=== Exercise description ===
Beginning with the first line of the data below, set down each line exactly through the line that contains "1. the build".

****************

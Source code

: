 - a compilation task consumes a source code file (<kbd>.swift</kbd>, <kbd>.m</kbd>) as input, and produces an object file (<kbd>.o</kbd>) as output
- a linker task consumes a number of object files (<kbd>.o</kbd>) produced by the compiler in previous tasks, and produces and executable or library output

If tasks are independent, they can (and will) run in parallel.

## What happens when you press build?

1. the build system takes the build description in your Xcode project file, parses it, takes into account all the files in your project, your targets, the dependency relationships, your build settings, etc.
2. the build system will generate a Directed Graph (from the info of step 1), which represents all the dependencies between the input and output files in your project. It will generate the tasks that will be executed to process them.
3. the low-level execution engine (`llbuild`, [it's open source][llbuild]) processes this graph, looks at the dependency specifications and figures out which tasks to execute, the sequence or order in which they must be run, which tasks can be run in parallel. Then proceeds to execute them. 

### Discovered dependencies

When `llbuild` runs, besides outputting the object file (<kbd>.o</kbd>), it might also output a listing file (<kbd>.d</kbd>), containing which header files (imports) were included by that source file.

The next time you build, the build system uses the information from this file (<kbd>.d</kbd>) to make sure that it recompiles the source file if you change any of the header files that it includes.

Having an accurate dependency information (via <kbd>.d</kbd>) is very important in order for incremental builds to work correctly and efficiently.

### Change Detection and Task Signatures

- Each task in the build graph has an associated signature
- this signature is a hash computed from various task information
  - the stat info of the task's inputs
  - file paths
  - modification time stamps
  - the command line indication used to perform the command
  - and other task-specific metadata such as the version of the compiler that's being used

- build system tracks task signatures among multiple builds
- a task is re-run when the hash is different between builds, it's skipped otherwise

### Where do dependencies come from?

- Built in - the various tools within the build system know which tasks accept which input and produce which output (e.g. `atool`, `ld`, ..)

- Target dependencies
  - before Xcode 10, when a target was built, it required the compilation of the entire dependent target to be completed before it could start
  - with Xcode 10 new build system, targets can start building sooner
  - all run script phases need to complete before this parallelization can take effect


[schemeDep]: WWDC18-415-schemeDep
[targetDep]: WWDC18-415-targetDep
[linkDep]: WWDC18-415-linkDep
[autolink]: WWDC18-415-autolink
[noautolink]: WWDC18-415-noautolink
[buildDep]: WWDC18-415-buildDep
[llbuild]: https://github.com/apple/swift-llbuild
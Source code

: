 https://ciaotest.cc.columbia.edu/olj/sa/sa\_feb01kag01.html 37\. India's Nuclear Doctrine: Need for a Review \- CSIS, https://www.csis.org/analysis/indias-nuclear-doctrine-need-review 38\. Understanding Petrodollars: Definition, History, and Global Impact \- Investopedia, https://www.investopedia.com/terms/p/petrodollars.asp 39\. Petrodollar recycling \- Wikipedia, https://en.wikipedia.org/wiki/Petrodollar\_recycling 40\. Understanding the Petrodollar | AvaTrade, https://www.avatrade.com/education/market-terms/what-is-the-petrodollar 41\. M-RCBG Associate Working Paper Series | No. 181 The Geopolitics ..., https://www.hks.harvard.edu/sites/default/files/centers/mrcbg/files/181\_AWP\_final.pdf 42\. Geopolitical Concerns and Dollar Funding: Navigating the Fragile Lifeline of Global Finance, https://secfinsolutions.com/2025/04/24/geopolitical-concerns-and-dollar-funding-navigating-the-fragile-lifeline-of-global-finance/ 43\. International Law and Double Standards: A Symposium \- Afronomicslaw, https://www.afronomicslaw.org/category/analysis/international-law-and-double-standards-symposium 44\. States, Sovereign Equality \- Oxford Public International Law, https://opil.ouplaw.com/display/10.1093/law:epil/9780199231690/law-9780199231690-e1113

****************

=== The completed task ===
Source code

: - a compilation task consumes a source code file (<kbd>.swift</kbd>, <kbd>.m</kbd>) as input, and produces an object file (<kbd>.o</kbd>) as output
- a linker task consumes a number of object files (<kbd>.o</kbd>) produced by the compiler in previous tasks, and produces and executable or library output

If tasks are independent, they can (and will) run in parallel.

## What happens when you press build?

1. the build system takes the build description in your Xcode project file, parses it, takes into account all the files in your project, your targets, the dependency relationships, your build settings, etc.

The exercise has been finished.